Spending for this year will be cut by about $2 billion to $33 billion or less, The Hague-based Shell said Thursday in a statement.
Shell is cutting investment after oil’s slump over the past year forced producers to defer projects to strengthen their balance sheets. Trading and refining operations have cushioned the bear market for Shell and other European oil majors, including BP Plc, Total SA and Statoil ASA, which all reported better-than-expected quarterly earnings this week.
“Our results reflect the strength of our integrated business activities, against a backdrop of lower oil prices,” Shell Chief Executive Officer Ben Van Beurden said in the statement. “We continue to take steps to further improve competitive performance by redoubling our efforts to drive a sharper focus on the bottom line in Shell.”
Shell rose as much as 2.1 percent to 2,094.50 pence and were trading at 2,082.50 pence as of 8:18 a.m. in London.

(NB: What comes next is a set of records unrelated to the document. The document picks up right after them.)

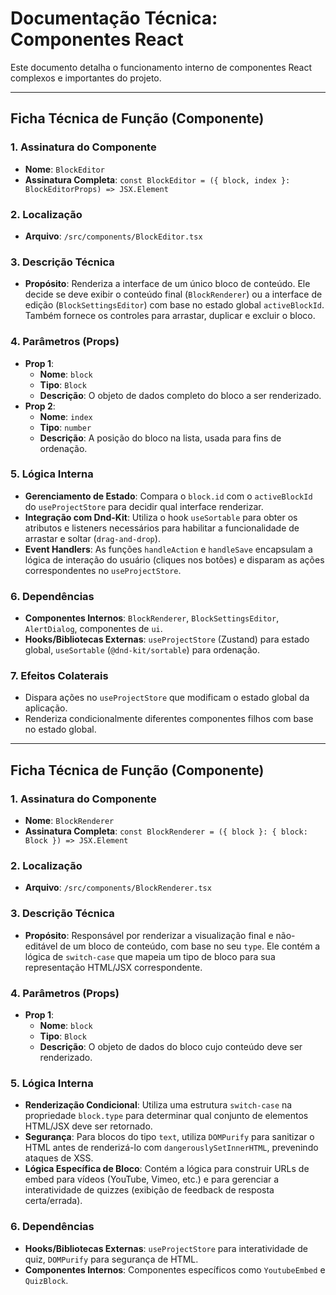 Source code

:# Documentação Técnica: Componentes React

Este documento detalha o funcionamento interno de componentes React complexos e importantes do projeto.

---

## Ficha Técnica de Função (Componente)

### 1. Assinatura do Componente
* **Nome**: `BlockEditor`
* **Assinatura Completa**: `const BlockEditor = ({ block, index }: BlockEditorProps) => JSX.Element`

### 2. Localização
* **Arquivo**: `/src/components/BlockEditor.tsx`

### 3. Descrição Técnica
* **Propósito**: Renderiza a interface de um único bloco de conteúdo. Ele decide se deve exibir o conteúdo final (`BlockRenderer`) ou a interface de edição (`BlockSettingsEditor`) com base no estado global `activeBlockId`. Também fornece os controles para arrastar, duplicar e excluir o bloco.

### 4. Parâmetros (Props)
* **Prop 1**:
    * **Nome**: `block`
    * **Tipo**: `Block`
    * **Descrição**: O objeto de dados completo do bloco a ser renderizado.
* **Prop 2**:
    * **Nome**: `index`
    * **Tipo**: `number`
    * **Descrição**: A posição do bloco na lista, usada para fins de ordenação.

### 5. Lógica Interna
* **Gerenciamento de Estado**: Compara o `block.id` com o `activeBlockId` do `useProjectStore` para decidir qual interface renderizar.
* **Integração com Dnd-Kit**: Utiliza o hook `useSortable` para obter os atributos e listeners necessários para habilitar a funcionalidade de arrastar e soltar (`drag-and-drop`).
* **Event Handlers**: As funções `handleAction` e `handleSave` encapsulam a lógica de interação do usuário (cliques nos botões) e disparam as ações correspondentes no `useProjectStore`.

### 6. Dependências
* **Componentes Internos**: `BlockRenderer`, `BlockSettingsEditor`, `AlertDialog`, componentes de `ui`.
* **Hooks/Bibliotecas Externas**: `useProjectStore` (Zustand) para estado global, `useSortable` (`@dnd-kit/sortable`) para ordenação.

### 7. Efeitos Colaterais
* Dispara ações no `useProjectStore` que modificam o estado global da aplicação.
* Renderiza condicionalmente diferentes componentes filhos com base no estado global.

---

## Ficha Técnica de Função (Componente)

### 1. Assinatura do Componente
* **Nome**: `BlockRenderer`
* **Assinatura Completa**: `const BlockRenderer = ({ block }: { block: Block }) => JSX.Element`

### 2. Localização
* **Arquivo**: `/src/components/BlockRenderer.tsx`

### 3. Descrição Técnica
* **Propósito**: Responsável por renderizar a visualização final e não-editável de um bloco de conteúdo, com base no seu `type`. Ele contém a lógica de `switch-case` que mapeia um tipo de bloco para sua representação HTML/JSX correspondente.

### 4. Parâmetros (Props)
* **Prop 1**:
    * **Nome**: `block`
    * **Tipo**: `Block`
    * **Descrição**: O objeto de dados do bloco cujo conteúdo deve ser renderizado.

### 5. Lógica Interna
* **Renderização Condicional**: Utiliza uma estrutura `switch-case` na propriedade `block.type` para determinar qual conjunto de elementos HTML/JSX deve ser retornado.
* **Segurança**: Para blocos do tipo `text`, utiliza `DOMPurify` para sanitizar o HTML antes de renderizá-lo com `dangerouslySetInnerHTML`, prevenindo ataques de XSS.
* **Lógica Específica de Bloco**: Contém a lógica para construir URLs de embed para vídeos (YouTube, Vimeo, etc.) e para gerenciar a interatividade de quizzes (exibição de feedback de resposta certa/errada).

### 6. Dependências
* **Hooks/Bibliotecas Externas**: `useProjectStore` para interatividade de quiz, `DOMPurify` para segurança de HTML.
* **Componentes Internos**: Componentes específicos como `YoutubeEmbed` e `QuizBlock`.
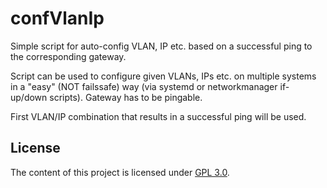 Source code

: # confVlanIp
Simple script for auto-config VLAN, IP etc. based on a successful ping to the corresponding gateway.

Script can be used to configure given VLANs, IPs etc. on multiple systems in a "easy" (NOT failssafe) way (via systemd or networkmanager if-up/down scripts). Gateway has to be pingable.

First VLAN/IP combination that results in a successful ping will be used.

## License
The content of this project is licensed under [GPL 3.0](https://www.gnu.org/licenses/gpl-3.0.en.html).
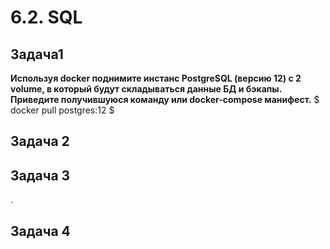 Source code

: # 6.2. SQL

## Задача1
**Используя docker поднимите инстанс PostgreSQL (версию 12) c 2 volume, в который будут складываться данные БД и бэкапы.
Приведите получившуюся команду или docker-compose манифест.**
$ docker pull postgres:12
$ 


## Задача 2 



## Задача 3
.

## Задача 4


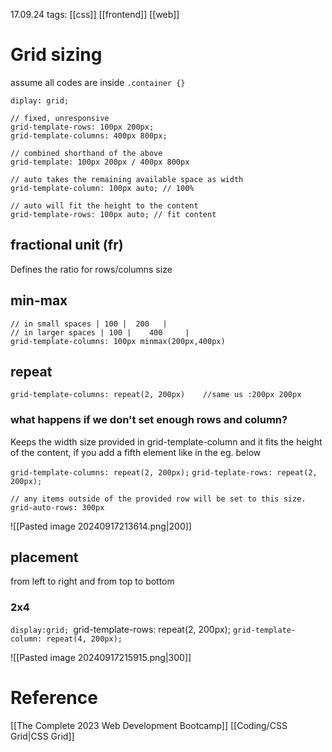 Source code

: 17.09.24
tags: [[css]] [[frontend]] [[web]]

# Grid sizing

assume all codes are inside `.container {}`

	diplay: grid;
	
	// fixed, unresponsive
	grid-template-rows: 100px 200px;
	grid-template-columns: 400px 800px;
	
	// combined shorthand of the above
	grid-template: 100px 200px / 400px 800px

	// auto takes the remaining available space as width
	grid-template-column: 100px auto; // 100%

	// auto will fit the height to the content
	grid-template-rows: 100px auto; // fit content


## fractional unit (fr)
Defines the ratio for rows/columns size

## min-max

	// in small spaces | 100 |  200   |
	// in larger spaces | 100 |    400     |
	grid-template-columns: 100px minmax(200px,400px)


## repeat
`grid-template-columns: repeat(2, 200px)    //same us :200px 200px`  


### what happens if we don't set enough rows and column?
Keeps the width size provided in grid-template-column and it fits the height of the content, if you add a fifth element like in the eg. below

`grid-template-columns: repeat(2, 200px);`
`grid-teplate-rows: repeat(2, 200px);`

`// any items outside of the provided row will be set to this size.`
`grid-auto-rows: 300px `


![[Pasted image 20240917213614.png|200]]


## placement
from left to right and from top to bottom
### 2x4
`display:grid;
`grid-template-rows: repeat(2, 200px);
`grid-template-column: repeat(4, 200px);`

![[Pasted image 20240917215915.png|300]]



# Reference

[[The Complete 2023 Web Development Bootcamp]]
[[Coding/CSS Grid|CSS Grid]]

The stock has declined 3.3 percent this year.
Average Brent crude prices fell 49 percent in the quarter from a year earlier to $55.13 a barrel. The benchmark has recovered this month, rising to about $65 a barrel as violence in the Middle East stoked supply concerns.
Shell expects oil prices to rise to $90 a barrel by 2018, justifying the 50 percent premium it bid to buy BG, according to an April 8 statement.
The Anglo-Dutch company together with BP and France’s Total are the biggest oil traders, handling enough fuel every day to meet the needs of Japan, India, Germany, France, Italy, Spain and the Netherlands. The bear market has allowed them to generate higher returns by storing cheap oil to sell at a profit later and using lower prices to make more bets with the same capital.
The BG acquisition, to be completed by early next year, will give Shell deepwater assets in Brazil, consolidate its position in Australia’s gas industry and allow greater participation in the US’s emerging LNG export industry.
Van Beurden accelerated asset sales and reduced spending even before oil started to tumble last June. Shell axed a $6.5 billion petrochemicals plant in Qatar and said in January it will cut $15 billion of investments over the next three years and curtail exploration.
The company sold $2.2 billion of assets in the first quarter and capital investment was $6.8 billion.
Shell’s earnings from its downstream business, including refining, adjusted for one-time items and inventory changes increased 68 percent to $2.6 billion. The company expects its refining capacity and marketing volumes to fall in the second quarter compared with a year earlier after selling assets in Australia and Italy.
“The refining earnings were better than everyone expected,” said Quirijn Mulder, an oil sector analyst with ING Bank NV in Amsterdam. “The flip side of that is that refining margins can fall anytime because it depends so much on supply and demand.”
Eni SpA, Italy’s biggest oil company, expects the surge in European refining to end this year. Total said this week the higher margins cannot be sustained because the region still has surplus processing capacity.
Shell’s production declined 2 percent to 3.2 million barrels of oil equivalent from a year earlier. Second-quarter earnings will be cut after 160,000 barrels a day of output was divested, the company said.